Exercise prompt →
From the top of the entries below through the line containing "In general, the", return every line exactly as written, please, and stop there.

START Given data

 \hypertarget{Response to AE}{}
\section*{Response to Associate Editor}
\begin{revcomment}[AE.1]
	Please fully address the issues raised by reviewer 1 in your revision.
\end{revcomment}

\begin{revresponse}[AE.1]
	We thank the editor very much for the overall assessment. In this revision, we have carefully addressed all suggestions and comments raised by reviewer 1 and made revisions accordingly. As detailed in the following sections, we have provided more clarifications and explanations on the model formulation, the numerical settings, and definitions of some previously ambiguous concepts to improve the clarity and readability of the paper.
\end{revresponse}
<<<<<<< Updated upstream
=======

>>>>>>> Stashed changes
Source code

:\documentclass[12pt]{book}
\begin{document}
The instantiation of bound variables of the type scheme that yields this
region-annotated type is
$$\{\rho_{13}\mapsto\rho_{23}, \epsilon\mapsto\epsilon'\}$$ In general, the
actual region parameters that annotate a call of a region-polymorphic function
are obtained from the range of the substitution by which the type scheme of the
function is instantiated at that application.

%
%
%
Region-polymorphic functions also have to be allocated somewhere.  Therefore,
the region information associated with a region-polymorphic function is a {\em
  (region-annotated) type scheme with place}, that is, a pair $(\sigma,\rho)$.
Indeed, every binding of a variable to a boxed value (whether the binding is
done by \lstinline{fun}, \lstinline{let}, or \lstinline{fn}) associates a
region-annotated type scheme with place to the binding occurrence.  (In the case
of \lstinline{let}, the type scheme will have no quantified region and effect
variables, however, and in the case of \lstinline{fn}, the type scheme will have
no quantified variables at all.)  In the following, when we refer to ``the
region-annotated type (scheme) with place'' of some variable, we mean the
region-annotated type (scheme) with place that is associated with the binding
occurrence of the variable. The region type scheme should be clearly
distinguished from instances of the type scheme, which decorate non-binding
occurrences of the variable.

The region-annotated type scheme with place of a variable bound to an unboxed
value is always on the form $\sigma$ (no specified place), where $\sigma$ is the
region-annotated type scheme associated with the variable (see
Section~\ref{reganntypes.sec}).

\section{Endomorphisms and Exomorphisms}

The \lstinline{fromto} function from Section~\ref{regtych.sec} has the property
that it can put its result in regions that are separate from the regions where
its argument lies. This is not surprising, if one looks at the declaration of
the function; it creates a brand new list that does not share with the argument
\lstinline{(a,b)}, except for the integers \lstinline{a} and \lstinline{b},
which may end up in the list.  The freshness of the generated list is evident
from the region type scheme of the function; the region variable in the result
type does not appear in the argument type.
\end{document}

END Given data

Exercise response →
 \hypertarget{Response to AE}{}
\section*{Response to Associate Editor}
\begin{revcomment}[AE.1]
	Please fully address the issues raised by reviewer 1 in your revision.
\end{revcomment}

\begin{revresponse}[AE.1]
	We thank the editor very much for the overall assessment. In this revision, we have carefully addressed all suggestions and comments raised by reviewer 1 and made revisions accordingly. As detailed in the following sections, we have provided more clarifications and explanations on the model formulation, the numerical settings, and definitions of some previously ambiguous concepts to improve the clarity and readability of the paper.
\end{revresponse}
<<<<<<< Updated upstream
=======

>>>>>>> Stashed changes
Source code

:\documentclass[12pt]{book}
\begin{document}
The instantiation of bound variables of the type scheme that yields this
region-annotated type is
$$\{\rho_{13}\mapsto\rho_{23}, \epsilon\mapsto\epsilon'\}$$ In general, the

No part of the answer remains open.